__Work required__
Scan the records for "monomial" and copy each line that contains it.

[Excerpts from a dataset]

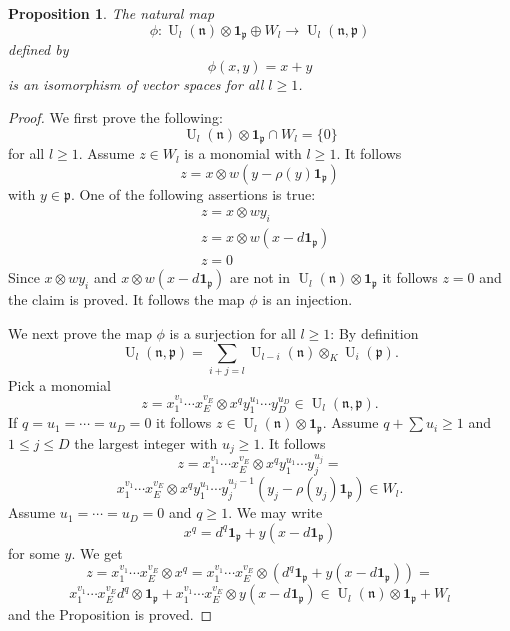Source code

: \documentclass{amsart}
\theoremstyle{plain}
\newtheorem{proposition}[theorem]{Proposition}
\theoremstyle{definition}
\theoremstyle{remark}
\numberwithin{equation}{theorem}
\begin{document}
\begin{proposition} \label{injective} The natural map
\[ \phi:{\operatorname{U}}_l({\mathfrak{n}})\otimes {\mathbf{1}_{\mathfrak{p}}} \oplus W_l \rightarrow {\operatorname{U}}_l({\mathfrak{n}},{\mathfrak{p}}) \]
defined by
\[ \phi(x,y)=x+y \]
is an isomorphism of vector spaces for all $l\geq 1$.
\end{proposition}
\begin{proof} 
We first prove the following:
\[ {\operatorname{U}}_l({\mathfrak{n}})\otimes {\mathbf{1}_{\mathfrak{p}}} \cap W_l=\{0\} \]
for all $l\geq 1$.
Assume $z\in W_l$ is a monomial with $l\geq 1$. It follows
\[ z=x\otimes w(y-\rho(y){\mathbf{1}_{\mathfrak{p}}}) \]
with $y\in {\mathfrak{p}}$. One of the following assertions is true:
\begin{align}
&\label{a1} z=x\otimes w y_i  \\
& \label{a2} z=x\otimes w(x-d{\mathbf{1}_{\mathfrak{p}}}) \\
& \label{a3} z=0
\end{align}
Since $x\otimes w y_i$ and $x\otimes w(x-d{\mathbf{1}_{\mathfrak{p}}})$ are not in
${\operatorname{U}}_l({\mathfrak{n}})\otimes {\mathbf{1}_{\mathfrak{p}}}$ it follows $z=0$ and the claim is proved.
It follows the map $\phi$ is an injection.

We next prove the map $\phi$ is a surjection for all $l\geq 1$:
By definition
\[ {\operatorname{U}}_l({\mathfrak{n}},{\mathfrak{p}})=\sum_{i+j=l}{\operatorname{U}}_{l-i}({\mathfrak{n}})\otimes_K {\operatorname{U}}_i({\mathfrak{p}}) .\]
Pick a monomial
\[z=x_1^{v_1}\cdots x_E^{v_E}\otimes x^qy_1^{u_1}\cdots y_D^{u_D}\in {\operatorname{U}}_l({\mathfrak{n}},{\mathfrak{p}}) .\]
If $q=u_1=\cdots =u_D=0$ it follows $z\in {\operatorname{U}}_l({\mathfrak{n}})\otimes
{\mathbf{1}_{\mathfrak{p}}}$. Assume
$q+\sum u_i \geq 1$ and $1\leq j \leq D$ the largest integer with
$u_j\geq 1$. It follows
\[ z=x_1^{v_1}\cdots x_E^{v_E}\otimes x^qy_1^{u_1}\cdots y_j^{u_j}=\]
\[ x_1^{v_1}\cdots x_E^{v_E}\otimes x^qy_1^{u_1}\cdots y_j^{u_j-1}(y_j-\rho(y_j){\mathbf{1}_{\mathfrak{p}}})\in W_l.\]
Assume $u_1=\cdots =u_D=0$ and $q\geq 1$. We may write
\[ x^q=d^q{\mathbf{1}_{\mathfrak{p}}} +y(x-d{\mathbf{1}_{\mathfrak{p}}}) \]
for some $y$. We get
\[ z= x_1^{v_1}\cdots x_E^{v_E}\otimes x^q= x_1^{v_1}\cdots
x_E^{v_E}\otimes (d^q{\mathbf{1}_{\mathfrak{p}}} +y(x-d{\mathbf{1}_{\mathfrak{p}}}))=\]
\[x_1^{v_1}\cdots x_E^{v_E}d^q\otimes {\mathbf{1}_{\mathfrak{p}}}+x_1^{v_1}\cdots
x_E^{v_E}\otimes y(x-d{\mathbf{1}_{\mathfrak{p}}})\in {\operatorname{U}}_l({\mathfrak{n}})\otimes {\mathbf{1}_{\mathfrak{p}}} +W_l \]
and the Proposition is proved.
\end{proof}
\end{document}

__Completed task__
Assume $z\in W_l$ is a monomial with $l\geq 1$. It follows
Pick a monomial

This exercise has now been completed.